*** Begin section ***

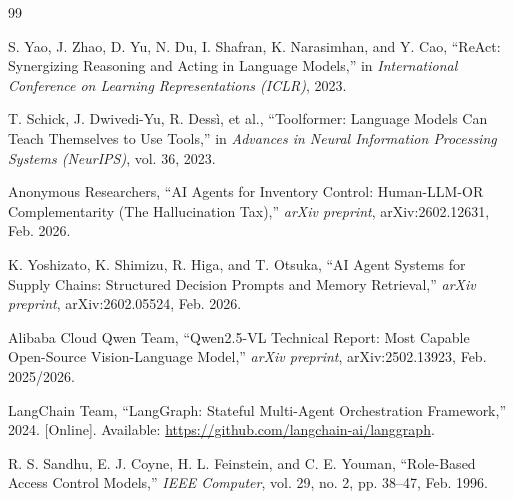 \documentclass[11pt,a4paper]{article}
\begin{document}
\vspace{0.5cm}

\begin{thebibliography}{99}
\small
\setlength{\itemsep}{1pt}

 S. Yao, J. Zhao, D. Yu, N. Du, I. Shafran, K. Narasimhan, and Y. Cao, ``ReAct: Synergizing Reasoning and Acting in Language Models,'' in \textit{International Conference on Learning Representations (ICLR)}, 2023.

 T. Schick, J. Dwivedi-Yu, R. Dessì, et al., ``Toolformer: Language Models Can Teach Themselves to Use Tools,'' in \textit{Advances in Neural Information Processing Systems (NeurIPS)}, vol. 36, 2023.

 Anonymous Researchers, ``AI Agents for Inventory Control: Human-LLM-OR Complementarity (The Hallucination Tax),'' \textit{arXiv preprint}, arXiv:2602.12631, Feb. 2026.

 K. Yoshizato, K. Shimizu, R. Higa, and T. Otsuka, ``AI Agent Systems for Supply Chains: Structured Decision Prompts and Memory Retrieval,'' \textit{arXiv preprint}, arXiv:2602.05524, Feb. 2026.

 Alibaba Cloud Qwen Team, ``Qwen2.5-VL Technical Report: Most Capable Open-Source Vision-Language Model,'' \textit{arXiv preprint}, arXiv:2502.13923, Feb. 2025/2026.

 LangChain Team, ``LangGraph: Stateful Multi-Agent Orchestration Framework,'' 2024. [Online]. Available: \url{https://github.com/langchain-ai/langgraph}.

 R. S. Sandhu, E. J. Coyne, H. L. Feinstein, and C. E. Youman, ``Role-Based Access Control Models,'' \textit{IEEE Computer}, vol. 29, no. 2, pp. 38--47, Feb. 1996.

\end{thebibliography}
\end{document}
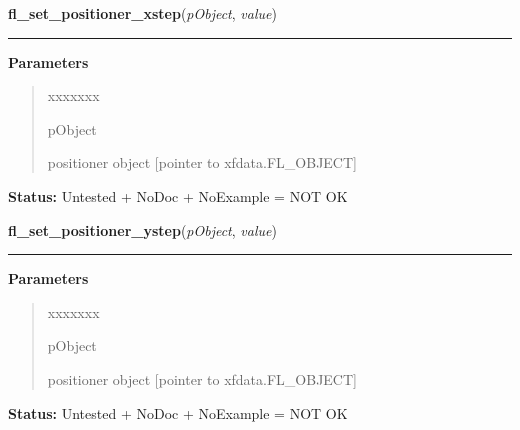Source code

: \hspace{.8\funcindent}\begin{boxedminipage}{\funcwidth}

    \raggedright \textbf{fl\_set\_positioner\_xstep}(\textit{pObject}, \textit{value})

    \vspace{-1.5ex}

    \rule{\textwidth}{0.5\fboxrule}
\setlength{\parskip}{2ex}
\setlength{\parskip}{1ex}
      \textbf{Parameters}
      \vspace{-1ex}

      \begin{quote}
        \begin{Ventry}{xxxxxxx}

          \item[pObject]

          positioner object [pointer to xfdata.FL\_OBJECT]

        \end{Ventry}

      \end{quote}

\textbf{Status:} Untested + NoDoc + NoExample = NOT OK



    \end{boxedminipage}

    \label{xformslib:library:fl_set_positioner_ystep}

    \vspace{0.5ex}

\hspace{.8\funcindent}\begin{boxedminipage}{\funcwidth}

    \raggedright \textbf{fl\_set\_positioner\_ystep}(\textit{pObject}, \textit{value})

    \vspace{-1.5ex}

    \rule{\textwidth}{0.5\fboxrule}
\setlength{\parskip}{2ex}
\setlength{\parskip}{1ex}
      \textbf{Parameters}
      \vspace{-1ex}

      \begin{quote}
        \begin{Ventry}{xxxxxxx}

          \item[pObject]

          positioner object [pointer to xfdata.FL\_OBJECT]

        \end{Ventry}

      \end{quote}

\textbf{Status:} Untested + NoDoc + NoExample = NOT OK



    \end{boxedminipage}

*** End section ***

Show every line of the material above in which "pObject" is present.

Written response
    \raggedright \textbf{fl\_set\_positioner\_xstep}(\textit{pObject}, \textit{value})
          \item[pObject]
    \raggedright \textbf{fl\_set\_positioner\_ystep}(\textit{pObject}, \textit{value})
          \item[pObject]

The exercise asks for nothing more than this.